I can't find the exact HN discussion, but there was a post that was a stark
example of this a few months back. The gist of the post was that someone had
built a software business that was able to address a niche accounting problem
that many of his local plumbers (electricians maybe?) faced. He grew it to
$500,000 in revenue relatively quickly, only to find that very few other
plumbers across the country had this accounting challenge. This entrepreneur
eventually shuttered his software business, since future prospects for growth
were negligible.

-Anchoring Bias ([https://en.wikipedia.org/wiki/Anchoring;](https://en.wikipedia.org/wiki/Anchoring;) see in particular the "negotiations" section) Anchoring has direct applicability in pricing and negotiations. IMO anchoring bias is why if you feel that you are charging too little for your product, raise your prices sooner rather than later. After a certain amount of time, your customers will be "anchored" to that previous price point, and will be quite unhappy with a price increase.

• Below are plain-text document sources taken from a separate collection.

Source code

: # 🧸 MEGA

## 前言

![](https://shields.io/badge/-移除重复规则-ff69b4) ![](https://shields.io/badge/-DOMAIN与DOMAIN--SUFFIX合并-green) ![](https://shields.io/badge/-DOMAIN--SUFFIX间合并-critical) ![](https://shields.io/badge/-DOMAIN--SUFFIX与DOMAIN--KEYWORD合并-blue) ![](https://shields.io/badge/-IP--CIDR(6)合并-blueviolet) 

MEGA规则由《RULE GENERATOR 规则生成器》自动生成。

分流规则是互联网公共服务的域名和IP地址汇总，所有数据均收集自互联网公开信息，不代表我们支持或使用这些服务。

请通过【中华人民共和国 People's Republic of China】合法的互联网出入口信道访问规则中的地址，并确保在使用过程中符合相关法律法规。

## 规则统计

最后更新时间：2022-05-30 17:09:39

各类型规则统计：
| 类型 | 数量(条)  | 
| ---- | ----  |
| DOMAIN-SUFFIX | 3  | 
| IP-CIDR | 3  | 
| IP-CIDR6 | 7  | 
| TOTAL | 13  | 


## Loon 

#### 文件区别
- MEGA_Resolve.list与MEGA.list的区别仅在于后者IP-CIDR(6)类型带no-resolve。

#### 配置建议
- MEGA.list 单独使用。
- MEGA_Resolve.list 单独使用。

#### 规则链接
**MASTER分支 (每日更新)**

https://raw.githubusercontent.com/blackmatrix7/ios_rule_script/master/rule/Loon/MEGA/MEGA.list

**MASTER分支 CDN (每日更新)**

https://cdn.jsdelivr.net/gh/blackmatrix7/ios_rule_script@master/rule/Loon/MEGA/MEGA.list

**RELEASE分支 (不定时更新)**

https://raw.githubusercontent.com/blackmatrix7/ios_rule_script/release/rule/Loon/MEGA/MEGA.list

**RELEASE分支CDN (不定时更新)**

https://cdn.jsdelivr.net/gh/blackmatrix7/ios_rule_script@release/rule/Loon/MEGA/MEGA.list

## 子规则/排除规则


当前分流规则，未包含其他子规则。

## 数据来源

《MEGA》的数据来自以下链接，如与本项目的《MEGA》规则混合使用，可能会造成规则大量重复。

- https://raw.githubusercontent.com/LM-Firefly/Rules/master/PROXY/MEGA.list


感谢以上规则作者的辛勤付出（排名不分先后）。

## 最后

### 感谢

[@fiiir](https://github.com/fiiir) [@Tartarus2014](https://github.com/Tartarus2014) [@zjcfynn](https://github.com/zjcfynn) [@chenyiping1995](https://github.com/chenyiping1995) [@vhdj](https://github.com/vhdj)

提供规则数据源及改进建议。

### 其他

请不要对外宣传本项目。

-Sunk cost fallacy ([https://en.wikipedia.org/wiki/Sunk_cost#Loss_aversion_and_th...](https://en.wikipedia.org/wiki/Sunk_cost#Loss_aversion_and_the_sunk_cost_fallacy)) This fallacy is quite prevalent in the real world. It's particularly egregious in the defense contracting world, where defense contractors have convinced the US Congress to fund projects that are years behind schedule, and billions over budget. The fallacy can best be described as "throwing good money after bad".

I'd like to note that sometimes this concept is over-applied. If you budgeted
$10 for a project, and at the $10 spent mark you discover you need to spend $1
more to complete it, it's not necessarily falling into the fallacy to spend
that $1 if the end benefit from that completed project still justifies the
overall cost.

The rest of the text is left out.